Perhaps there is a misunderstanding. Both require motion. The kitti static frames are frames without motion. Removing them leaves only frames with motion for training.

DongyangHuLi commented 1 year ago

Perhaps there is a misunderstanding. Both require motion. The kitti static frames are frames without motion. Removing them leaves only frames with motion for training.

Oh, I get it. Thank you so much!

DongyangHuLi commented 1 year ago

Monocular depth also requires this. The "splits" are chosen so that there is always camera motion

For example: https://github.com/nianticlabs/monodepth2/tree/b676244e5a1ca55564eb5d16ab521a48f823af31/splits/eigen_zhou

Preprocessing the images and concatenating is mainly for speed. Loading 3 smaller images is slow whereas loading 1 large image is faster because of random access.

@alexklwong. Hi, Alex. I'm sorry to take a moment of your time.

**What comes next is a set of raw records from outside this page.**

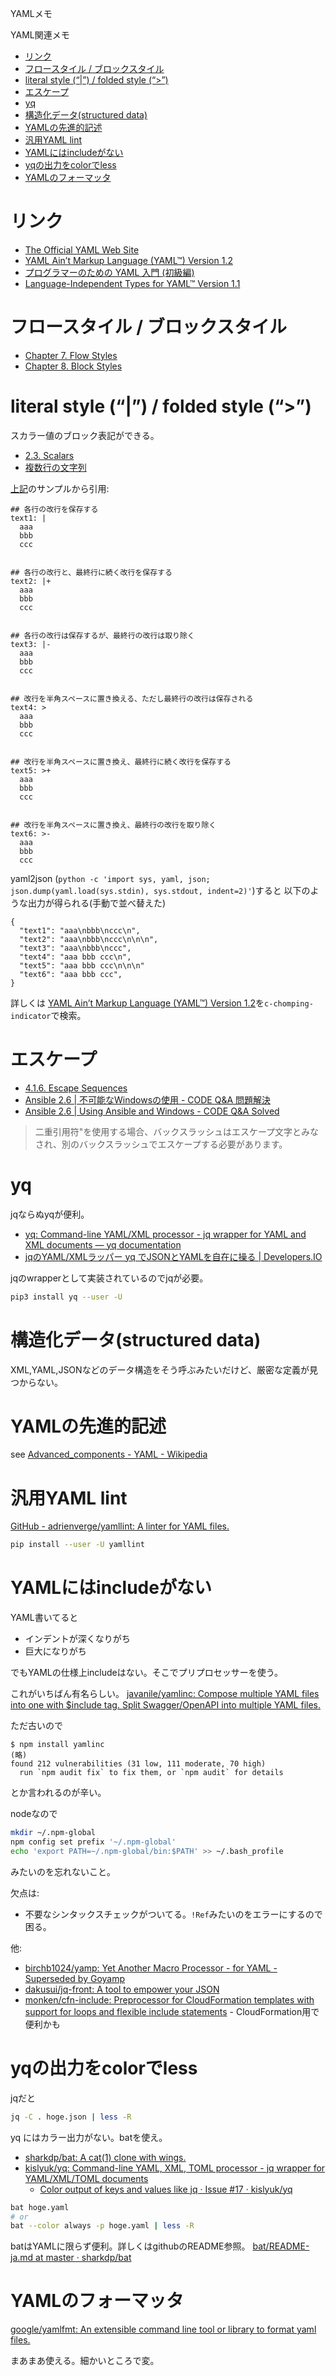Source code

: YAMLメモ

YAML関連メモ

- [リンク](#リンク)
- [フロースタイル / ブロックスタイル](#フロースタイル--ブロックスタイル)
- [literal style (“|”) / folded style (“>”)](#literal-style---folded-style-)
- [エスケープ](#エスケープ)
- [yq](#yq)
- [構造化データ(structured data)](#構造化データstructured-data)
- [YAMLの先進的記述](#yamlの先進的記述)
- [汎用YAML lint](#汎用yaml-lint)
- [YAMLにはincludeがない](#yamlにはincludeがない)
- [yqの出力をcolorでless](#yqの出力をcolorでless)
- [YAMLのフォーマッタ](#yamlのフォーマッタ)

# リンク

- [The Official YAML Web Site](https://yaml.org/)
- [YAML Ain’t Markup Language (YAML™) Version 1.2](https://yaml.org/spec/1.2/spec.html)
- [プログラマーのための YAML 入門 (初級編)](https://magazine.rubyist.net/articles/0009/0009-YAML.html)
- [Language-Independent Types for YAML™ Version 1.1](https://yaml.org/type/index.html)

# フロースタイル / ブロックスタイル

- [Chapter 7. Flow Styles](https://yaml.org/spec/1.2/spec.html#Flow)
- [Chapter 8. Block Styles](https://yaml.org/spec/1.2/spec.html#Block)

# literal style (“|”) / folded style (“>”)

スカラー値のブロック表記ができる。

- [2.3. Scalars](https://yaml.org/spec/1.0/#id2490752)
- [複数行の文字列](https://magazine.rubyist.net/articles/0009/0009-YAML.html#%E8%A4%87%E6%95%B0%E8%A1%8C%E3%81%AE%E6%96%87%E5%AD%97%E5%88%97)

[上記](https://magazine.rubyist.net/articles/0009/0009-YAML.html#%E8%A4%87%E6%95%B0%E8%A1%8C%E3%81%AE%E6%96%87%E5%AD%97%E5%88%97)のサンプルから引用:

```
## 各行の改行を保存する
text1: |
  aaa
  bbb
  ccc


## 各行の改行と、最終行に続く改行を保存する
text2: |+
  aaa
  bbb
  ccc


## 各行の改行は保存するが、最終行の改行は取り除く
text3: |-
  aaa
  bbb
  ccc


## 改行を半角スペースに置き換える、ただし最終行の改行は保存される
text4: >
  aaa
  bbb
  ccc


## 改行を半角スペースに置き換え、最終行に続く改行を保存する
text5: >+
  aaa
  bbb
  ccc


## 改行を半角スペースに置き換え、最終行の改行を取り除く
text6: >-
  aaa
  bbb
  ccc
```

yaml2json (`python -c 'import sys, yaml, json; json.dump(yaml.load(sys.stdin), sys.stdout, indent=2)'`)すると
以下のような出力が得られる(手動で並べ替えた)

```
{
  "text1": "aaa\nbbb\nccc\n",
  "text2": "aaa\nbbb\nccc\n\n\n",
  "text3": "aaa\nbbb\nccc",
  "text4": "aaa bbb ccc\n",
  "text5": "aaa bbb ccc\n\n\n"
  "text6": "aaa bbb ccc",
}
```

詳しくは
[YAML Ain’t Markup Language (YAML™) Version 1.2](https://yaml.org/spec/1.2/spec.html)を`c-chomping-indicator`で検索。

# エスケープ

- [4.1.6. Escape Sequences](https://yaml.org/spec/current.html#id2517668)
- [Ansible 2.6 | 不可能なWindowsの使用 - CODE Q&A 問題解決](https://code.i-harness.com/ja/docs/ansible~2.6/user_guide/windows_usage#path-formatting-for-windows)
- [Ansible 2.6 | Using Ansible and Windows - CODE Q&A Solved](https://code.i-harness.com/en/docs/ansible~2.6/user_guide/windows_usage)

> 二重引用符"を使用する場合、バックスラッシュはエスケープ文字とみなされ、別のバックスラッシュでエスケープする必要があります。

# yq

jqならぬyqが便利。

- [yq: Command-line YAML/XML processor - jq wrapper for YAML and XML documents — yq documentation](https://kislyuk.github.io/yq/)
- [jqのYAML/XMLラッパー yq でJSONとYAMLを自在に操る | Developers.IO](https://dev.classmethod.jp/articles/yq/)

jqのwrapperとして実装されているのでjqが必要。

```sh
pip3 install yq --user -U
```

# 構造化データ(structured data)

XML,YAML,JSONなどのデータ構造をそう呼ぶみたいだけど、厳密な定義が見つからない。

# YAMLの先進的記述

see
[Advanced_components - YAML - Wikipedia](https://en.wikipedia.org/wiki/YAML#Advanced_components)

# 汎用YAML lint

[GitHub - adrienverge/yamllint: A linter for YAML files.](https://github.com/adrienverge/yamllint)

```sh
pip install --user -U yamllint
```

# YAMLにはincludeがない

YAML書いてると

- インデントが深くなりがち
- 巨大になりがち

でもYAMLの仕様上includeはない。そこでプリプロセッサーを使う。

これがいちばん有名らしい。
[javanile/yamlinc: Compose multiple YAML files into one with $include tag. Split Swagger/OpenAPI into multiple YAML files.](https://github.com/javanile/yamlinc)

ただ古いので

```
$ npm install yamlinc
(略)
found 212 vulnerabilities (31 low, 111 moderate, 70 high)
  run `npm audit fix` to fix them, or `npm audit` for details
```

とか言われるのが辛い。

nodeなので

```sh
mkdir ~/.npm-global
npm config set prefix '~/.npm-global'
echo 'export PATH=~/.npm-global/bin:$PATH' >> ~/.bash_profile
```

みたいのを忘れないこと。

欠点は:

- 不要なシンタックスチェックがついてる。`!Ref`みたいのをエラーにするので困る。

他:

- [birchb1024/yamp: Yet Another Macro Processor - for YAML - Superseded by Goyamp](https://github.com/birchb1024/yamp)
- [dakusui/jq-front: A tool to empower your JSON](https://github.com/dakusui/jq-front)
- [monken/cfn-include: Preprocessor for CloudFormation templates with support for loops and flexible include statements](https://github.com/monken/cfn-include) - CloudFormation用で便利かも

# yqの出力をcolorでless

jqだと

```sh
jq -C . hoge.json | less -R
```

yq にはカラー出力がない。batを使え。

- [sharkdp/bat: A cat\(1\) clone with wings\.](https://github.com/sharkdp/bat)
- [kislyuk/yq: Command-line YAML, XML, TOML processor - jq wrapper for YAML/XML/TOML documents](https://github.com/kislyuk/yq)
  - [Color output of keys and values like jq · Issue \#17 · kislyuk/yq](https://github.com/kislyuk/yq/issues/17)

```sh
bat hoge.yaml
# or
bat --color always -p hoge.yaml | less -R
```

batはYAMLに限らず便利。詳しくはgithubのREADME参照。
[bat/README-ja.md at master · sharkdp/bat](https://github.com/sharkdp/bat/blob/master/doc/README-ja.md)

# YAMLのフォーマッタ

[google/yamlfmt: An extensible command line tool or library to format yaml files.](https://github.com/google/yamlfmt)

まあまあ使える。細かいところで変。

If I use your method, but only want single image input (high resolution) without doing the preprocessing of concatenation. The immediate problem that comes to mind is that for the first frame of a video sequence, it does not have the previous frame, and for the last frame, it has no next frame. So how do you ensure that you can read three frames at a time without concatenation? To do this I looked at the data loading code for monodepth2 and it seemed to do a simple read: 9188fb3cf2794f4e0ec61aa4f83a09f i in [-1,0,1]. Strangely, no mistake was made. But when I used your preprocessor script(https://github.com/alexklwong/calibrated-backprojection-network/blob/440f3ded678fc11c86b0c1fd3f5914c0713c607e/setup/setup_dataset_kitti.py#L286-L287), there was a problem with the array out of bounds: image If it's convenient, can you give me some hints? Thank you very much.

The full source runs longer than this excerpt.